#### WHAT TO WORK ON
Your output must hold every entry exactly as written and none of the pictures.

#### THE RECORDS
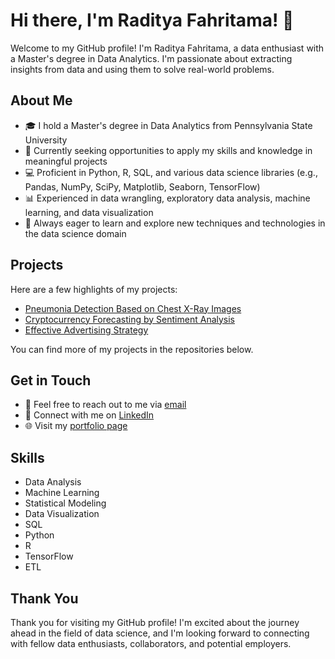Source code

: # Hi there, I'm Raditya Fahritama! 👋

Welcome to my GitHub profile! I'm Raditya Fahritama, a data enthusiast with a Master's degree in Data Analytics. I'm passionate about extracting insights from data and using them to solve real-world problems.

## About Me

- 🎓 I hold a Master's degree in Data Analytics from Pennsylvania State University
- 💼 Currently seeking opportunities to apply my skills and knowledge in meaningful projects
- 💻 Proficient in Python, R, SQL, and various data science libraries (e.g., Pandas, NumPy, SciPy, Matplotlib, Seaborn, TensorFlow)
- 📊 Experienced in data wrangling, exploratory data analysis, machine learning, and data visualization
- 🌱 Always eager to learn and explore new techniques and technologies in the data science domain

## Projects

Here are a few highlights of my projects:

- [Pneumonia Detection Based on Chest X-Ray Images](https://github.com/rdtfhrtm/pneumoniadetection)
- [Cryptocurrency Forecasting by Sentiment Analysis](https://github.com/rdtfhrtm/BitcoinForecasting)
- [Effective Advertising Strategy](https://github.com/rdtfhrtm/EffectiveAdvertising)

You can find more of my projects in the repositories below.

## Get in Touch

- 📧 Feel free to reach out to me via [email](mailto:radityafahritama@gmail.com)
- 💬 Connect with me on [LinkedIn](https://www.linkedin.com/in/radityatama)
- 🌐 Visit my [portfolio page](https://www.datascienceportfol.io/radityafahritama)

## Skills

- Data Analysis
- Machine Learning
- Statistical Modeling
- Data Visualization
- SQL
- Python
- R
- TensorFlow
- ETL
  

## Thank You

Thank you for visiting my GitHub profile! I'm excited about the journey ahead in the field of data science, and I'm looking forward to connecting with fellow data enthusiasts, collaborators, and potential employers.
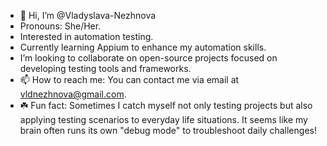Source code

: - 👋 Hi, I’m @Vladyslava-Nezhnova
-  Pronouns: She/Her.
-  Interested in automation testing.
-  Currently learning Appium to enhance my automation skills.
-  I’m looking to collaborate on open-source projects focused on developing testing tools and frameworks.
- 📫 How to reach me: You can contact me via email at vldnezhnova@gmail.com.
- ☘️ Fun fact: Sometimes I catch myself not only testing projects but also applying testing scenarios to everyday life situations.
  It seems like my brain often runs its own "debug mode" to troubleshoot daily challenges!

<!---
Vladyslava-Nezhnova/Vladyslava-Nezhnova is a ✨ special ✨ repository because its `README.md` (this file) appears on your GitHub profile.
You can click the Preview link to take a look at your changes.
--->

#### TASK RESULT
Source code

: # Hi there, I'm Raditya Fahritama! 👋

Welcome to my GitHub profile! I'm Raditya Fahritama, a data enthusiast with a Master's degree in Data Analytics. I'm passionate about extracting insights from data and using them to solve real-world problems.

## About Me

- 🎓 I hold a Master's degree in Data Analytics from Pennsylvania State University
- 💼 Currently seeking opportunities to apply my skills and knowledge in meaningful projects
- 💻 Proficient in Python, R, SQL, and various data science libraries (e.g., Pandas, NumPy, SciPy, Matplotlib, Seaborn, TensorFlow)
- 📊 Experienced in data wrangling, exploratory data analysis, machine learning, and data visualization
- 🌱 Always eager to learn and explore new techniques and technologies in the data science domain

## Projects

Here are a few highlights of my projects:

- [Pneumonia Detection Based on Chest X-Ray Images](https://github.com/rdtfhrtm/pneumoniadetection)
- [Cryptocurrency Forecasting by Sentiment Analysis](https://github.com/rdtfhrtm/BitcoinForecasting)
- [Effective Advertising Strategy](https://github.com/rdtfhrtm/EffectiveAdvertising)

You can find more of my projects in the repositories below.

## Get in Touch

- 📧 Feel free to reach out to me via [email](mailto:radityafahritama@gmail.com)
- 💬 Connect with me on [LinkedIn](https://www.linkedin.com/in/radityatama)
- 🌐 Visit my [portfolio page](https://www.datascienceportfol.io/radityafahritama)

## Skills

- Data Analysis
- Machine Learning
- Statistical Modeling
- Data Visualization
- SQL
- Python
- R
- TensorFlow
- ETL
  

## Thank You

Thank you for visiting my GitHub profile! I'm excited about the journey ahead in the field of data science, and I'm looking forward to connecting with fellow data enthusiasts, collaborators, and potential employers.
Source code

: - 👋 Hi, I’m @Vladyslava-Nezhnova
-  Pronouns: She/Her.
-  Interested in automation testing.
-  Currently learning Appium to enhance my automation skills.
-  I’m looking to collaborate on open-source projects focused on developing testing tools and frameworks.
- 📫 How to reach me: You can contact me via email at vldnezhnova@gmail.com.
- ☘️ Fun fact: Sometimes I catch myself not only testing projects but also applying testing scenarios to everyday life situations.
  It seems like my brain often runs its own "debug mode" to troubleshoot daily challenges!

<!---
Vladyslava-Nezhnova/Vladyslava-Nezhnova is a ✨ special ✨ repository because its `README.md` (this file) appears on your GitHub profile.
You can click the Preview link to take a look at your changes.
--->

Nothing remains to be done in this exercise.